A New Targeted Treatment for HER2-positive Breast Cancer
The FDA approved a new treatment for adults with advanced breast cancer that has developed resistance to other targeted therapies.
A new treatment has been approved by the U.S. Food and Drug Administration (FDA) for certain patients with HER2-positive breast cancer that has developed resistance to other targeted therapies.
The FDA approved fam-trastuzumab deruxtecan-nxki (Enhertu) on December 20, 2019. The molecularly targeted therapeutic was approved for treating adult patients with unresectable or metastatic HER2-positive breast cancer that has progressed despite treatment with two or more other HER2-targeted treatment regimens.
More than 265,000 women a year in the United States are newly diagnosed with breast cancer, according to the National Cancer Institute. About 15 percent of those patients are diagnosed with cancer with high levels of HER2, a protein on the surface of cells.
Fam-trastuzumab deruxtecan-nxki is a type of therapeutic known as an antibody-drug conjugate. It comprises a cytotoxic agent, deruxtecan, attached to the HER2-targeted antibody trastuzumab by a linker. When the antibody attaches to HER2 on the surface of breast cancer cells, the antibody-drug conjugate is internalized by the cells. This leads to deruxtecan being released from the linker and antibody. Once free, the deruxtecan is toxic to the breast cancer cells, which ultimately die.

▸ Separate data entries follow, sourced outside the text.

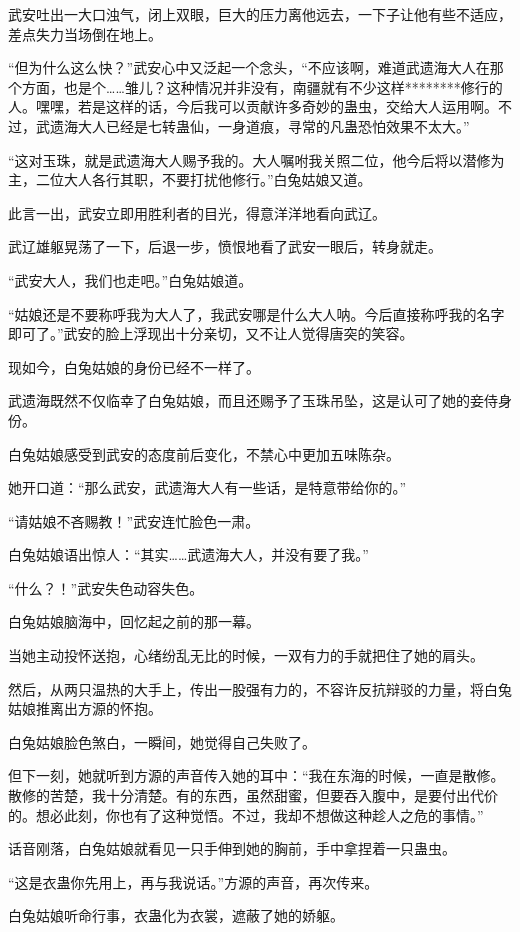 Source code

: \begin{this_body}
武安吐出一大口浊气，闭上双眼，巨大的压力离他远去，一下子让他有些不适应，差点失力当场倒在地上。

“但为什么这么快？”武安心中又泛起一个念头，“不应该啊，难道武遗海大人在那个方面，也是个……雏儿？这种情况并非没有，南疆就有不少这样********修行的人。嘿嘿，若是这样的话，今后我可以贡献许多奇妙的蛊虫，交给大人运用啊。不过，武遗海大人已经是七转蛊仙，一身道痕，寻常的凡蛊恐怕效果不太大。”

“这对玉珠，就是武遗海大人赐予我的。大人嘱咐我关照二位，他今后将以潜修为主，二位大人各行其职，不要打扰他修行。”白兔姑娘又道。

此言一出，武安立即用胜利者的目光，得意洋洋地看向武辽。

武辽雄躯晃荡了一下，后退一步，愤恨地看了武安一眼后，转身就走。

“武安大人，我们也走吧。”白兔姑娘道。

“姑娘还是不要称呼我为大人了，我武安哪是什么大人呐。今后直接称呼我的名字即可了。”武安的脸上浮现出十分亲切，又不让人觉得唐突的笑容。

现如今，白兔姑娘的身份已经不一样了。

武遗海既然不仅临幸了白兔姑娘，而且还赐予了玉珠吊坠，这是认可了她的妾侍身份。

白兔姑娘感受到武安的态度前后变化，不禁心中更加五味陈杂。

她开口道：“那么武安，武遗海大人有一些话，是特意带给你的。”

“请姑娘不吝赐教！”武安连忙脸色一肃。

白兔姑娘语出惊人：“其实……武遗海大人，并没有要了我。”

“什么？！”武安失色动容失色。

白兔姑娘脑海中，回忆起之前的那一幕。

当她主动投怀送抱，心绪纷乱无比的时候，一双有力的手就把住了她的肩头。

然后，从两只温热的大手上，传出一股强有力的，不容许反抗辩驳的力量，将白兔姑娘推离出方源的怀抱。

白兔姑娘脸色煞白，一瞬间，她觉得自己失败了。

但下一刻，她就听到方源的声音传入她的耳中：“我在东海的时候，一直是散修。散修的苦楚，我十分清楚。有的东西，虽然甜蜜，但要吞入腹中，是要付出代价的。想必此刻，你也有了这种觉悟。不过，我却不想做这种趁人之危的事情。”

话音刚落，白兔姑娘就看见一只手伸到她的胸前，手中拿捏着一只蛊虫。

“这是衣蛊你先用上，再与我说话。”方源的声音，再次传来。

白兔姑娘听命行事，衣蛊化为衣裳，遮蔽了她的娇躯。


\end{this_body}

Shortly before the FDA’s approval of the new treatment, the data underpinning the decision was presented at the San Antonio Breast Cancer Symposium (SABCS) hosted by UT Health San Antonio, the American Association for Cancer Research (AACR), and Baylor College of Medicine.
In an AACR press release, Ian Krop, MD, PhD, associate chief of the Division of Breast Oncology at Dana-Farber Cancer Institute, shared the data and explained the need for new HER2-targeted therapeutics.
“Although HER-2 directed therapies such as trastuzumab (Herceptin), pertuzumab (Perjeta), and T-DM1 (Kadcyla) have led to improved outcomes for patients with HER2-positive advanced breast cancer,” he explained, “resistance to these drugs develops almost inevitably and we do not have a clear standard of care for these patients once resistance occurs.”